K Means Clustering


K-Means is an interesting way of identifying clusters in the given data. Conceptually, we can think of the process as follows:

If we want to identify K clusters in the data set; we start with picking K separate points in the data space. Assuming these K points are the centroids, identify the K clusters. Any point in the data space belongs to the cluster defined by the closest centroid. Now, based on these clusters identify the new centroids. And then identify the clusters again. If we do this recursively, we should ideally end up with a situation where the K centroids do not move much on each iteration. The clusters are thus identified using the K-Means algorithm.

Ofcourse, there are several important factors here. How do you choose K? If K is very large, we might end up with a cluster for every data point. That defeats the purpose of clustering. On the other hand, if we use K = 1, we have one big cluster for the entire data set. This again defeats the purpose. Ideally, we should choose K such that the clusters identified are indeed different from each other - That is the distance of all points from the respective centroid is significantly less than the distance between the centroids.

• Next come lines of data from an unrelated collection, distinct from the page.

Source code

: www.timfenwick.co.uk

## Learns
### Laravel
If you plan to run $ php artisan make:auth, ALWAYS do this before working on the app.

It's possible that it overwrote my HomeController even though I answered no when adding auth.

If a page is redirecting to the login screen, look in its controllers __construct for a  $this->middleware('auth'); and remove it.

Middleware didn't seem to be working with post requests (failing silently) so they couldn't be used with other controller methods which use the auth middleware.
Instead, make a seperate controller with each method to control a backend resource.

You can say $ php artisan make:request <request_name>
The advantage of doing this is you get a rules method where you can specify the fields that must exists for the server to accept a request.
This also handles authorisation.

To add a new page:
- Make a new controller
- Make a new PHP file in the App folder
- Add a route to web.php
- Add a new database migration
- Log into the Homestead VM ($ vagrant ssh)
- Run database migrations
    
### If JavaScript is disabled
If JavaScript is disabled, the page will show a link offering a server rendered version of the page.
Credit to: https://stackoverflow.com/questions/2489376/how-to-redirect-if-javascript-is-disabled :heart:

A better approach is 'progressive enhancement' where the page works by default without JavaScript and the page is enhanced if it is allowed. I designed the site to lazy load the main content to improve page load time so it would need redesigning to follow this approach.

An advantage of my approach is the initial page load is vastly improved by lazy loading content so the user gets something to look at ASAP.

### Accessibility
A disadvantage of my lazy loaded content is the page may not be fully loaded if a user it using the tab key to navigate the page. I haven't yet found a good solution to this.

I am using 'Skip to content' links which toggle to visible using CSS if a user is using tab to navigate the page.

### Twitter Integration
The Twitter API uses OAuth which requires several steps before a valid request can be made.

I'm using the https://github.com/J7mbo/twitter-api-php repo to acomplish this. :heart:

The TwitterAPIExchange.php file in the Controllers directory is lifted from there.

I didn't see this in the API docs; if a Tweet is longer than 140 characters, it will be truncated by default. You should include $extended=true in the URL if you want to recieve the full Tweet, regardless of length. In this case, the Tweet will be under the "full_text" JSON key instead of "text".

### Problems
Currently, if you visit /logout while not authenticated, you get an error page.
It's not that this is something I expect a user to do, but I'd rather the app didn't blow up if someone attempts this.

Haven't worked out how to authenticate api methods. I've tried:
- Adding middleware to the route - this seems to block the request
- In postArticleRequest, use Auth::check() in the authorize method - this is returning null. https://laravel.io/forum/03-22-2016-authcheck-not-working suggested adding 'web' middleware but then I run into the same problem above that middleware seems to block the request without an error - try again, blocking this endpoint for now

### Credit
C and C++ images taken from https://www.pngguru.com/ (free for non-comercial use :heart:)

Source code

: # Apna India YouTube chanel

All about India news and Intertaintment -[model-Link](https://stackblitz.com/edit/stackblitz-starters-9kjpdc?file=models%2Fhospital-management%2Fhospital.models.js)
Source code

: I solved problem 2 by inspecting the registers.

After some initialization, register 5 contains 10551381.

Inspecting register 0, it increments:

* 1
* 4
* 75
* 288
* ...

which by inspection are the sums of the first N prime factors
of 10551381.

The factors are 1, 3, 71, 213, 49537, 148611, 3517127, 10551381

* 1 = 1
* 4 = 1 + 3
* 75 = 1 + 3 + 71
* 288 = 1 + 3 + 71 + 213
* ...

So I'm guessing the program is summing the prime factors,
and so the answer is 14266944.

More formally, sum of square of distance between centroid and the data points within each cluster is considered a metric for optimizing the model. As the value of K increases, the sum of square of distances decreases for every step. But this decreases is very fast for the initial values of K, and then it slows down. This defines the right value of K.

In real life, it is very difficult to know the number of such details before we start. But we still have use cases for K-Means - in cass where we want to break the data into a predefined number of clusters. Else, if we have enough computational power, we can try over various number of clusters - regressively trying to reduce the mismatch. That is certainly not the best way out.

We have other more effective algorithms. But they are not as simple.